The hosts didn’t hesitate on the big-picture take. One pointed out that “keeping score is dangerous in any relationship,” which, honestly, is agreeable. Once you start counting trips like that, it’s kind of like tracking fairness. But still, a number got thrown out. “Three trips a year is reasonable.” That answer worked in a quick segment because it gives people something to latch onto. But it doesn’t hold up for long.
In that same conversation, the logic shifts. The bachelor party gets treated differently, almost like it doesn’t count in the same way as a random golf weekend or a last-minute Vegas trip. Not all trips are equal, even if they look the same on a calendar.

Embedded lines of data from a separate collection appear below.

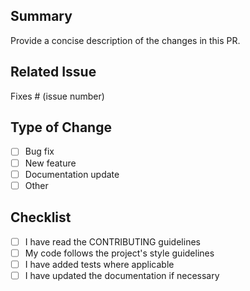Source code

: ## Summary
Provide a concise description of the changes in this PR.

## Related Issue
Fixes # (issue number)

## Type of Change
- [ ] Bug fix
- [ ] New feature
- [ ] Documentation update
- [ ] Other

## Checklist
- [ ] I have read the CONTRIBUTING guidelines
- [ ] My code follows the project's style guidelines
- [ ] I have added tests where applicable
- [ ] I have updated the documentation if necessary
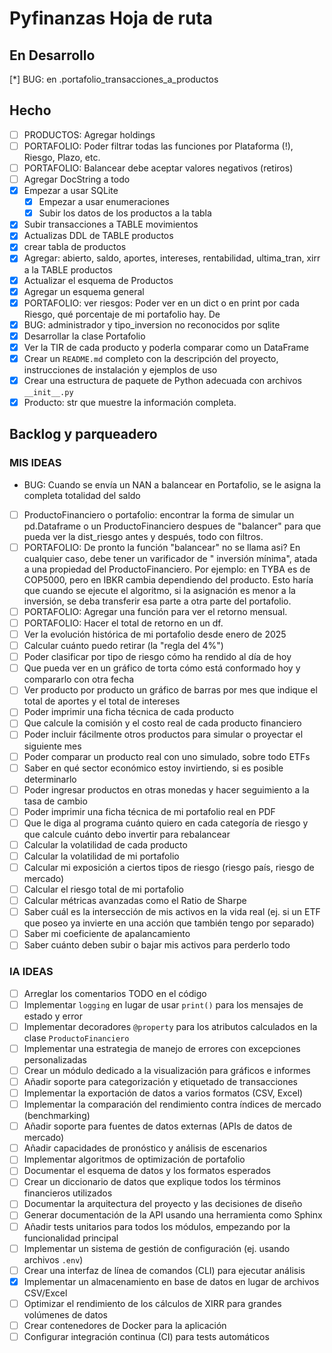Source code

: # Pyfinanzas Hoja de ruta

## En Desarrollo

[*] BUG: en .portafolio_transacciones_a_productos

## Hecho

- [ ] PRODUCTOS: Agregar holdings
- [ ] PORTAFOLIO: Poder filtrar todas las funciones por Plataforma (!), Riesgo, Plazo, etc.
- [ ] PORTAFOLIO: Balancear debe aceptar valores negativos (retiros)
- [ ] Agregar DocString a todo
- [x] Empezar a usar SQLite
    - [x] Empezar a usar enumeraciones
    - [x] Subir los datos de los productos a la tabla
- [X] Subir transacciones a TABLE movimientos
- [X] Actualizas DDL de TABLE productos
- [x] crear tabla de productos
- [x] Agregar: abierto, saldo, aportes, intereses, rentabilidad, ultima_tran, xirr a la TABLE productos
- [x] Actualizar el esquema de Productos
- [x] Agregar un esquema general
- [x] PORTAFOLIO: ver riesgos: Poder ver en un dict o en print por cada Riesgo, qué porcentaje de mi portafolio hay. De
- [x] BUG: administrador y tipo_inversion no reconocidos por sqlite
- [x] Desarrollar la clase Portafolio
- [x] Ver la TIR de cada producto y poderla comparar como un DataFrame
- [x] Crear un `README.md` completo con la descripción del proyecto, instrucciones de instalación y ejemplos de uso
- [x] Crear una estructura de paquete de Python adecuada con archivos `__init__.py`
- [x] Producto: str que muestre la información completa.

## Backlog y parqueadero

### MIS IDEAS

- BUG: Cuando se envía un NAN a balancear en Portafolio, se le asigna la completa totalidad del saldo
- [ ] ProductoFinanciero o portafolio: encontrar la forma de simular un pd.Dataframe o un ProductoFinanciero despues
  de "balancer" para que pueda ver la dist_riesgo antes y después, todo con filtros.
- [ ] PORTAFOLIO: De pronto la función "balancear" no se llama asi? En cualquier caso, debe tener un varificador de "
  inversión mínima", atada a una propiedad del ProductoFinanciero. Por ejemplo: en TYBA es de COP5000, pero en IBKR
  cambia dependiendo del producto. Esto haría que cuando se ejecute el algoritmo, si la asignación es menor a la
  inversión, se deba transferir esa parte a otra parte del portafolio.
- [ ] PORTAFOLIO: Agregar una función para ver el retorno mensual.
- [ ] PORTAFOLIO: Hacer el total de retorno en un df.
- [ ] Ver la evolución histórica de mi portafolio desde enero de 2025
- [ ] Calcular cuánto puedo retirar (la "regla del 4%")
- [ ] Poder clasificar por tipo de riesgo cómo ha rendido al día de hoy
- [ ] Que pueda ver en un gráfico de torta cómo está conformado hoy y compararlo con otra fecha
- [ ] Ver producto por producto un gráfico de barras por mes que indique el total de aportes y el total de intereses
- [ ] Poder imprimir una ficha técnica de cada producto
- [ ] Que calcule la comisión y el costo real de cada producto financiero
- [ ] Poder incluir fácilmente otros productos para simular o proyectar el siguiente mes
- [ ] Poder comparar un producto real con uno simulado, sobre todo ETFs
- [ ] Saber en qué sector económico estoy invirtiendo, si es posible determinarlo
- [ ] Poder ingresar productos en otras monedas y hacer seguimiento a la tasa de cambio
- [ ] Poder imprimir una ficha técnica de mi portafolio real en PDF
- [ ] Que le diga al programa cuánto quiero en cada categoría de riesgo y que calcule cuánto debo invertir para
  rebalancear
- [ ] Calcular la volatilidad de cada producto
- [ ] Calcular la volatilidad de mi portafolio
- [ ] Calcular mi exposición a ciertos tipos de riesgo (riesgo país, riesgo de mercado)
- [ ] Calcular el riesgo total de mi portafolio
- [ ] Calcular métricas avanzadas como el Ratio de Sharpe
- [ ] Saber cuál es la intersección de mis activos en la vida real (ej. si un ETF que poseo ya invierte en una acción
  que también tengo por separado)
- [ ] Saber mi coeficiente de apalancamiento
- [ ] Saber cuánto deben subir o bajar mis activos para perderlo todo

### IA IDEAS

- [ ] Arreglar los comentarios TODO en el código
- [ ] Implementar `logging` en lugar de usar `print()` para los mensajes de estado y error
- [ ] Implementar decoradores `@property` para los atributos calculados en la clase `ProductoFinanciero`
- [ ] Implementar una estrategia de manejo de errores con excepciones personalizadas
- [ ] Crear un módulo dedicado a la visualización para gráficos e informes
- [ ] Añadir soporte para categorización y etiquetado de transacciones
- [ ] Implementar la exportación de datos a varios formatos (CSV, Excel)
- [ ] Implementar la comparación del rendimiento contra índices de mercado (benchmarking)
- [ ] Añadir soporte para fuentes de datos externas (APIs de datos de mercado)
- [ ] Añadir capacidades de pronóstico y análisis de escenarios
- [ ] Implementar algoritmos de optimización de portafolio
- [ ] Documentar el esquema de datos y los formatos esperados
- [ ] Crear un diccionario de datos que explique todos los términos financieros utilizados
- [ ] Documentar la arquitectura del proyecto y las decisiones de diseño
- [ ] Generar documentación de la API usando una herramienta como Sphinx
- [ ] Añadir tests unitarios para todos los módulos, empezando por la funcionalidad principal
- [ ] Implementar un sistema de gestión de configuración (ej. usando archivos `.env`)
- [ ] Crear una interfaz de línea de comandos (CLI) para ejecutar análisis
- [X] Implementar un almacenamiento en base de datos en lugar de archivos CSV/Excel
- [ ] Optimizar el rendimiento de los cálculos de XIRR para grandes volúmenes de datos
- [ ] Crear contenedores de Docker para la aplicación
- [ ] Configurar integración continua (CI) para tests automáticos
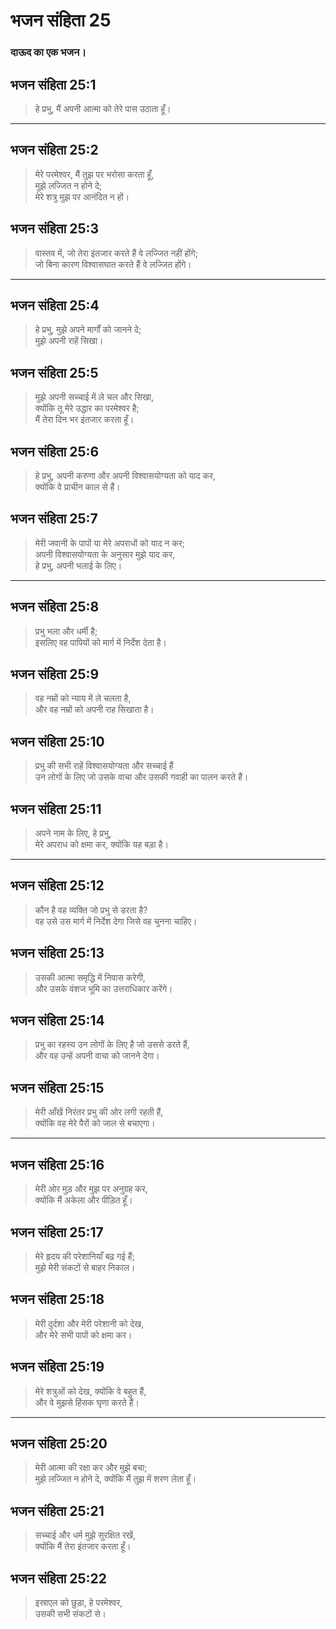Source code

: # भजन संहिता 25

### दाऊद का एक भजन।

## भजन संहिता 25:1

> हे प्रभु, मैं अपनी आत्मा को तेरे पास उठाता हूँ।

---

## भजन संहिता 25:2

> मेरे परमेश्वर, मैं तुझ पर भरोसा करता हूँ,  
> मुझे लज्जित न होने दे;  
> मेरे शत्रु मुझ पर आनंदित न हों।

## भजन संहिता 25:3

> वास्तव में, जो तेरा इंतजार करते हैं वे लज्जित नहीं होंगे;  
> जो बिना कारण विश्वासघात करते हैं वे लज्जित होंगे।

---

## भजन संहिता 25:4

> हे प्रभु, मुझे अपने मार्गों को जानने दे;  
> मुझे अपनी राहें सिखा।

## भजन संहिता 25:5

> मुझे अपनी सच्चाई में ले चल और सिखा,  
> क्योंकि तू मेरे उद्धार का परमेश्वर है;  
> मैं तेरा दिन भर इंतजार करता हूँ।

## भजन संहिता 25:6

> हे प्रभु, अपनी करुणा और अपनी विश्वासयोग्यता को याद कर,  
> क्योंकि वे प्राचीन काल से हैं।

## भजन संहिता 25:7

> मेरी जवानी के पापों या मेरे अपराधों को याद न कर;  
> अपनी विश्वासयोग्यता के अनुसार मुझे याद कर,  
> हे प्रभु, अपनी भलाई के लिए।

---

## भजन संहिता 25:8

> प्रभु भला और धर्मी है;  
> इसलिए वह पापियों को मार्ग में निर्देश देता है।

## भजन संहिता 25:9

> वह नम्रों को न्याय में ले चलता है,  
> और वह नम्रों को अपनी राह सिखाता है।

## भजन संहिता 25:10

> प्रभु की सभी राहें विश्वासयोग्यता और सच्चाई हैं  
> उन लोगों के लिए जो उसके वाचा और उसकी गवाही का पालन करते हैं।

## भजन संहिता 25:11

> अपने नाम के लिए, हे प्रभु,  
> मेरे अपराध को क्षमा कर, क्योंकि यह बड़ा है।

---

## भजन संहिता 25:12

> कौन है वह व्यक्ति जो प्रभु से डरता है?  
> वह उसे उस मार्ग में निर्देश देगा जिसे वह चुनना चाहिए।

## भजन संहिता 25:13

> उसकी आत्मा समृद्धि में निवास करेगी,  
> और उसके वंशज भूमि का उत्तराधिकार करेंगे।

## भजन संहिता 25:14

> प्रभु का रहस्य उन लोगों के लिए है जो उससे डरते हैं,  
> और वह उन्हें अपनी वाचा को जानने देगा।

## भजन संहिता 25:15

> मेरी आँखें निरंतर प्रभु की ओर लगी रहती हैं,  
> क्योंकि वह मेरे पैरों को जाल से बचाएगा।

---

## भजन संहिता 25:16

> मेरी ओर मुड़ और मुझ पर अनुग्रह कर,  
> क्योंकि मैं अकेला और पीड़ित हूँ।

## भजन संहिता 25:17

> मेरे हृदय की परेशानियाँ बढ़ गई हैं;  
> मुझे मेरी संकटों से बाहर निकाल।

## भजन संहिता 25:18

> मेरी दुर्दशा और मेरी परेशानी को देख,  
> और मेरे सभी पापों को क्षमा कर।

## भजन संहिता 25:19

> मेरे शत्रुओं को देख, क्योंकि वे बहुत हैं,  
> और वे मुझसे हिंसक घृणा करते हैं।

---

## भजन संहिता 25:20

> मेरी आत्मा की रक्षा कर और मुझे बचा;  
> मुझे लज्जित न होने दे, क्योंकि मैं तुझ में शरण लेता हूँ।

## भजन संहिता 25:21

> सच्चाई और धर्म मुझे सुरक्षित रखें,  
> क्योंकि मैं तेरा इंतजार करता हूँ।

## भजन संहिता 25:22

> इस्राएल को छुड़ा, हे परमेश्वर,  
> उसकी सभी संकटों से।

There was also an acknowledgment that this only works if things at home are solid. If “bases are covered,” as one host put it, then time away with friends is healthy. That’s where the “three trips a year” idea starts to fall apart. What counts as covered? Finances? Childcare? Just general stress levels at home? None of that fits into a clean number. The takeaway from the segment is how quickly a specific number becomes irrelevant once you factor in real life.

Work, finances, and other life factors
In practice, life’s circumstances shape how many weekend trips are “reasonable.” A group of retirees might happily manage multiple travel weekends, while parents of young children may find even one trip a logistical strain. Taking 6 “guys trips” a year might feel unsustainable in your 30s or 40s, especially when others in the group have serious personal responsibilities. Sometimes it’s about a lack of communication or care for what’s going on at home, even though there are tons of hacks for staying connected while traveling.
Then there’s the issue of finances. Even modest trips rack up costs. Without clear communication about the budget and how it affects shared finances, a “fun break” can become a burden on the rest of the household, and spending habits are known to ruin relationships. The key question isn’t just how many trips there are, but how much they cost and whether both partners see that spending as aligned with shared priorities.
To keep weekend getaways from becoming a financial strain, couples should set a clear annual budget for personal travel, decide what’s reasonable for solo versus joint trips, and track spending together. Another approach is to alternate trips, so one partner isn’t always going while the other stays home handling household responsibilities.

How guys trips play out in real life
Stories from forums like Reddit reflect how common this conversation has become. One user on r/relationships found herself in a situation familiar to many couples: her husband wanted another riding weekend just one month after a previous getaway, while she stayed home with their baby. She wrote that he keeps wanting these weekends, and she was “tired of arguing over the same things.”
Another user on r/AITA shared her frustration over her husband taking six guys’ trips in a single year, while they only went on a vacation together every couple of years. She described feeling sidelined, managing the household mostly on her own, and being upset that he scheduled yet another trip right after their anniversary. It’s a reminder that too many guys’ weekends can strain even the strongest partnerships.
In the end, there’s really no magic number. What counts as “too much” will vary for each person depending on their personal finances, life stage, and partnership dynamics. But by looking at how these trips affect relationships, home life, finances, and personal well‑being, we can better understand where to draw that line for ourselves.